### Goal of the exercise
Below are the entries; give again exactly the lines from the one mentioning "- SCL to D1 (blue)" through the one mentioning "Adafruit has this little", inclusive.

### Saved data entries
=== Begin Enclosure ===
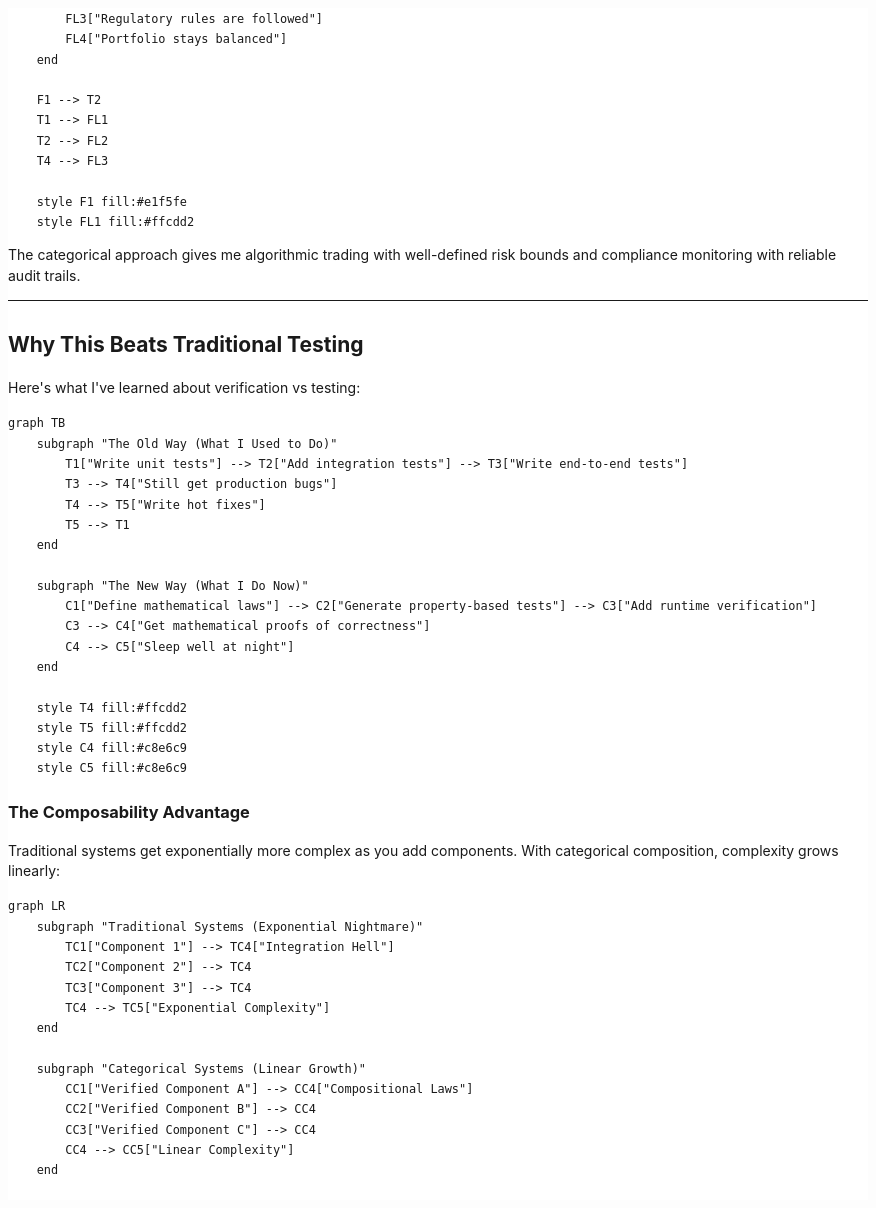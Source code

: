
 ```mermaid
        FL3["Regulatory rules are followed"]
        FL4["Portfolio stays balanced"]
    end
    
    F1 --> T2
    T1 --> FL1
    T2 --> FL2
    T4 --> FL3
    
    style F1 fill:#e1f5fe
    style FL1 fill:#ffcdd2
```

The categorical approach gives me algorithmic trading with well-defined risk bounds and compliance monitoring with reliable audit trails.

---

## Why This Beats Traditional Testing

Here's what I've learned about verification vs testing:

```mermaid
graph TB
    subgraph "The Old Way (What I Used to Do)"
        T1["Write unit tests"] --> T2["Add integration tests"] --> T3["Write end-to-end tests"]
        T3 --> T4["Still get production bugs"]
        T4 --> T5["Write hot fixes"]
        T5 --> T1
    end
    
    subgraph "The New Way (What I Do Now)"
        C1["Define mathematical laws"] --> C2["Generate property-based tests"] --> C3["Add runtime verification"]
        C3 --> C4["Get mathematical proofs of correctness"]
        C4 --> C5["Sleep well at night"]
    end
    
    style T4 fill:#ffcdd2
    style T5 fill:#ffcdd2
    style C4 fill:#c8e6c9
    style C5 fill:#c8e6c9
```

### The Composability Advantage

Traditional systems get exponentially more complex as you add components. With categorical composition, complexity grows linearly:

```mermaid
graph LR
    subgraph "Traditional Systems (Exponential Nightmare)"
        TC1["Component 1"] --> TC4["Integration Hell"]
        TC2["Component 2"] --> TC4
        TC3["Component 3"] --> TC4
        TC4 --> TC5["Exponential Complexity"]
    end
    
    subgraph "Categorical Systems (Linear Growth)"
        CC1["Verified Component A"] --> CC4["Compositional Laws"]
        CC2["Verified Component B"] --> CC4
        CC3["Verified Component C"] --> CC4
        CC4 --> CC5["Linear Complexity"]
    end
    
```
=== End Enclosure ===
=== Begin Enclosure ===
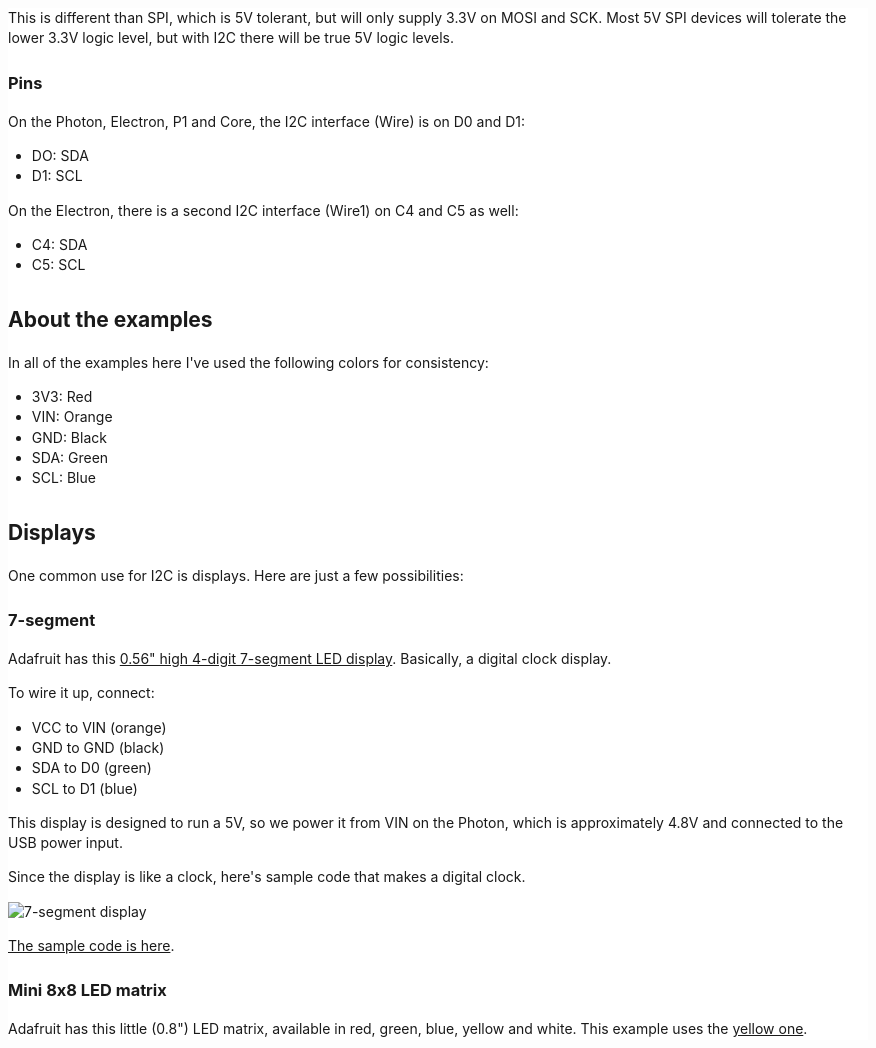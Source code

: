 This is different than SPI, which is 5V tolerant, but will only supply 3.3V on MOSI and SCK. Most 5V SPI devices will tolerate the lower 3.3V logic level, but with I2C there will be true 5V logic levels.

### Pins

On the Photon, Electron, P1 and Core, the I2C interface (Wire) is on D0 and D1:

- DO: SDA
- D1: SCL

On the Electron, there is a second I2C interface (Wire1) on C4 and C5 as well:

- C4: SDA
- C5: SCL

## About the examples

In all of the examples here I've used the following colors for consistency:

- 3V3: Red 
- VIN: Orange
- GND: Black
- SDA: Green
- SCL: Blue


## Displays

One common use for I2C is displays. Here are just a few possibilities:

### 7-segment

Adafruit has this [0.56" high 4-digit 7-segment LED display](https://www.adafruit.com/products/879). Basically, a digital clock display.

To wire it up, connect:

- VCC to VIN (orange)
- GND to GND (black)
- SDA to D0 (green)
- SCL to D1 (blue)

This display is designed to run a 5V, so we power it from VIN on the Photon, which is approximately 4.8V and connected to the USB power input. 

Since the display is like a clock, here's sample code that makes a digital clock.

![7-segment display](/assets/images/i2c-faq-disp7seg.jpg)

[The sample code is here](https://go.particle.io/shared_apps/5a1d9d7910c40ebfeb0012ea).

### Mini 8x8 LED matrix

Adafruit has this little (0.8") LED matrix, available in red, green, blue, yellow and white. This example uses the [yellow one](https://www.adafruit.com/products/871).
=== End Enclosure ===
### Your solution
- SCL to D1 (blue)

This display is designed to run a 5V, so we power it from VIN on the Photon, which is approximately 4.8V and connected to the USB power input. 

Since the display is like a clock, here's sample code that makes a digital clock.

![7-segment display](/assets/images/i2c-faq-disp7seg.jpg)

[The sample code is here](https://go.particle.io/shared_apps/5a1d9d7910c40ebfeb0012ea).

### Mini 8x8 LED matrix

Adafruit has this little (0.8") LED matrix, available in red, green, blue, yellow and white. This example uses the [yellow one](https://www.adafruit.com/products/871).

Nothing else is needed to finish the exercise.